Ninety‐eight cryopreserved specimens of acute nonlymphocytic leukemia (ANLL) cells obtained at initial diagnosis of children enrolled on the Childrens Cancer Study Group 251 protocol (CCG 251) were examined by indirect immunofluorescence using four monoclonal antibodies to myeloid differentiation antigens. The relationship between the level of differentiation of ANLL cells as determined by their antigen phenotype and the clinical outcome of treatment, including complete remission (CR) rate, survival, and event‐free survival, was evaluated. Most leukemic specimens were determined to express the CD33 antigen (L4F3), a 67‐kD protein. Because the level of differentiation of normal myeloid cells is reflected by the concentration of the CD33 antigen expressed, samples were categorized as CD33‐bright (immature) versus CD33‐dull (mature). Patients with CD33‐bright leukemic blasts had a marginally inferior CR rate to those with CD33‐dull blasts (P = 0.08).
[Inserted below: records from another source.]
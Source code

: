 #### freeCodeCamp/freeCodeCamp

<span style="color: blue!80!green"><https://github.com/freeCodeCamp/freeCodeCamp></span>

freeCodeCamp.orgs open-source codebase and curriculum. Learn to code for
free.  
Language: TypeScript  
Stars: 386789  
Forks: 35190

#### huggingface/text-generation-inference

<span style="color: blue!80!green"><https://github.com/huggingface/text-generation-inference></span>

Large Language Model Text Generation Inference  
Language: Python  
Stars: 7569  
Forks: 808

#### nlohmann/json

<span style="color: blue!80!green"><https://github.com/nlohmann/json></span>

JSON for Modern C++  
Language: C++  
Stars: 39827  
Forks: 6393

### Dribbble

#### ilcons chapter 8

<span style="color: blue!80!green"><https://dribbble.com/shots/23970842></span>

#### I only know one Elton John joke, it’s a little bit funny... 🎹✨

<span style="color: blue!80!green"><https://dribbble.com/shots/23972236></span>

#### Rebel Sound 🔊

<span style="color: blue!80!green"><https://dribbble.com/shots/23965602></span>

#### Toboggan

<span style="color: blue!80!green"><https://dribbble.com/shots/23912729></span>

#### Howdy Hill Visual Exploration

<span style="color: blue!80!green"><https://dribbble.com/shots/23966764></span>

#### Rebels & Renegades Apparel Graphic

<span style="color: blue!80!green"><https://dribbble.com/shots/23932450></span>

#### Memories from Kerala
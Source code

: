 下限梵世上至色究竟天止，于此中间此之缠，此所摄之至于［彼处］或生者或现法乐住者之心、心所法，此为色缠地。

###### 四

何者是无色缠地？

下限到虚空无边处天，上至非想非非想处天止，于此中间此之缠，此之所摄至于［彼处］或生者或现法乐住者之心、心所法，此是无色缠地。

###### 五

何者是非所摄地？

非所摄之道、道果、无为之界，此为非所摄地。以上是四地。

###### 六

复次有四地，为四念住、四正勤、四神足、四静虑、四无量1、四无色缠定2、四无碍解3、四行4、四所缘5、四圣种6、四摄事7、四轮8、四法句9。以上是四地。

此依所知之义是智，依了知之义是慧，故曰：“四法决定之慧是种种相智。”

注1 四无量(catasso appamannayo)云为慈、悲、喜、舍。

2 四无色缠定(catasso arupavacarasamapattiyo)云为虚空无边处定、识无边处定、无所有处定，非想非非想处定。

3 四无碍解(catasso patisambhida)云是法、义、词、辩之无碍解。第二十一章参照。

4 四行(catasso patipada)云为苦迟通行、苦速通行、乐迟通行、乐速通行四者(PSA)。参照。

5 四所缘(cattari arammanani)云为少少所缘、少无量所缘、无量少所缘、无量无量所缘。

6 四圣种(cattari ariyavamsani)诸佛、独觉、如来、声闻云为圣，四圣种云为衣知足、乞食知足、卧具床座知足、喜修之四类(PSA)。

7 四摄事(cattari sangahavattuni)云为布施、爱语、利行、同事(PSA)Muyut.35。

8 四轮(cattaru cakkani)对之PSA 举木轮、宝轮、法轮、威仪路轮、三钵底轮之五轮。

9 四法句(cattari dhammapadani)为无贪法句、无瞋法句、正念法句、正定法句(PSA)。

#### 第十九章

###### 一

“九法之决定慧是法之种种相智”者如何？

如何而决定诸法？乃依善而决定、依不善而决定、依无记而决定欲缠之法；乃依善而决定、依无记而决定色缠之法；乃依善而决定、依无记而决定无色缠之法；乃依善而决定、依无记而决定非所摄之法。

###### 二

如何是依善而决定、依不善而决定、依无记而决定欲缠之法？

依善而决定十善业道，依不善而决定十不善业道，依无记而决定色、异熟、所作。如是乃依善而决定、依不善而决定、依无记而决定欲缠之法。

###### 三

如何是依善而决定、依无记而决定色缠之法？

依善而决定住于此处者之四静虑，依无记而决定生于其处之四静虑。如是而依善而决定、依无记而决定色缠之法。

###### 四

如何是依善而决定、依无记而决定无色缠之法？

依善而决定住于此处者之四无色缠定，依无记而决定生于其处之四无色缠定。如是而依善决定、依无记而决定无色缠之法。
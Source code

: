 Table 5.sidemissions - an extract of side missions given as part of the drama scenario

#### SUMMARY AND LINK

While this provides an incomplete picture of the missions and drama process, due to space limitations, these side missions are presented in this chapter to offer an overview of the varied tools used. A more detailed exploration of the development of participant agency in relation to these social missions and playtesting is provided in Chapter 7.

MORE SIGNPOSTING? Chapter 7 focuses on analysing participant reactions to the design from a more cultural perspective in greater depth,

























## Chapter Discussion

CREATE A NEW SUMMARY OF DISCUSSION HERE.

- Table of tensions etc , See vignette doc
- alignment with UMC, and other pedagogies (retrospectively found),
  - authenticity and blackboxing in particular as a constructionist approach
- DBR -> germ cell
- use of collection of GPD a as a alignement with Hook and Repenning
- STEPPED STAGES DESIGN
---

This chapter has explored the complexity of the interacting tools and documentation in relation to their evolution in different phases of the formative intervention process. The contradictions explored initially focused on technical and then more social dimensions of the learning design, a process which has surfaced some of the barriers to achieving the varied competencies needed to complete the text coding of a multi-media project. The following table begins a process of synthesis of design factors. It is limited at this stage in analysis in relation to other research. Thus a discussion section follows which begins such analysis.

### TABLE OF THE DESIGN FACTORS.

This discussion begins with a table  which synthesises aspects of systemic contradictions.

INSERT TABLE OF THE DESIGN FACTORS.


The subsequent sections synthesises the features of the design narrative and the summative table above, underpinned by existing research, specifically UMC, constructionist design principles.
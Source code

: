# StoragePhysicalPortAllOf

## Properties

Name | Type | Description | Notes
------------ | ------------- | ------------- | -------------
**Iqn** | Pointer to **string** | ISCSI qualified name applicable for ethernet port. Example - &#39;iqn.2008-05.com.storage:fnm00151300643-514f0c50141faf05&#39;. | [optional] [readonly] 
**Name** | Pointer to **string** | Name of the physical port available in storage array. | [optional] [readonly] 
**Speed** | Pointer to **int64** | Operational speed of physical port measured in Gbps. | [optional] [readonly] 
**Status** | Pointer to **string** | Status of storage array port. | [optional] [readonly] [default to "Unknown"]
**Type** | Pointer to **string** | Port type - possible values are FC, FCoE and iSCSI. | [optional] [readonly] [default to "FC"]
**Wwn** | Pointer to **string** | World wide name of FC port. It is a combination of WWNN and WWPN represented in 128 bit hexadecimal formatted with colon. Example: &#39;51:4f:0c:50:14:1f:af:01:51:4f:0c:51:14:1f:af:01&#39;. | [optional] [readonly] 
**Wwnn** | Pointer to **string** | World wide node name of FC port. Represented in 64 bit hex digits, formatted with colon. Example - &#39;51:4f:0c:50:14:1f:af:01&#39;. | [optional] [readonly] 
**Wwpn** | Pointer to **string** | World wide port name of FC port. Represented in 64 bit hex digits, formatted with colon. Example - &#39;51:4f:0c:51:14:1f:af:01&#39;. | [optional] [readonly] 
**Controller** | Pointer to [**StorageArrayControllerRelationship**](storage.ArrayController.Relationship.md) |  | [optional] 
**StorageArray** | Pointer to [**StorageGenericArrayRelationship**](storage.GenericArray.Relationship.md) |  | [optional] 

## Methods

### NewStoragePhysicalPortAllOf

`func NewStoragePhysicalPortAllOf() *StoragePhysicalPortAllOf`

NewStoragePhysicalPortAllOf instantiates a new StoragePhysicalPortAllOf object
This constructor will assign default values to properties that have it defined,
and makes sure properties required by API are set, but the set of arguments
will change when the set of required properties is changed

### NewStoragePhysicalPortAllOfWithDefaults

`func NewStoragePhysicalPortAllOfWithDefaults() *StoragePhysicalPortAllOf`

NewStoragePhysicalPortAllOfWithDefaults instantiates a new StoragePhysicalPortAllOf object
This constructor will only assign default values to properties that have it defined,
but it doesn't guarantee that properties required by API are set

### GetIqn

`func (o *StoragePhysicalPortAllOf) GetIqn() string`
With respect to survival and event‐free survival, there was a significantly inferior outcome in the CD33‐bright patients (P = 0.04 and P = 0.06, respectively). Reactions of ANLL with anti‐CD15 antibody (1G10), anti‐CD36 antibody (5F1), or anti‐CD17 antibody (T5A7) did not predict clinical outcome. This study indicates that patients whose ANLL blasts displayed the CD33 antigen in an amount associated with immature myeloid cells experienced a worse outcome than patients with ANLL blasts that expressed a phenotype associated with more mature cells.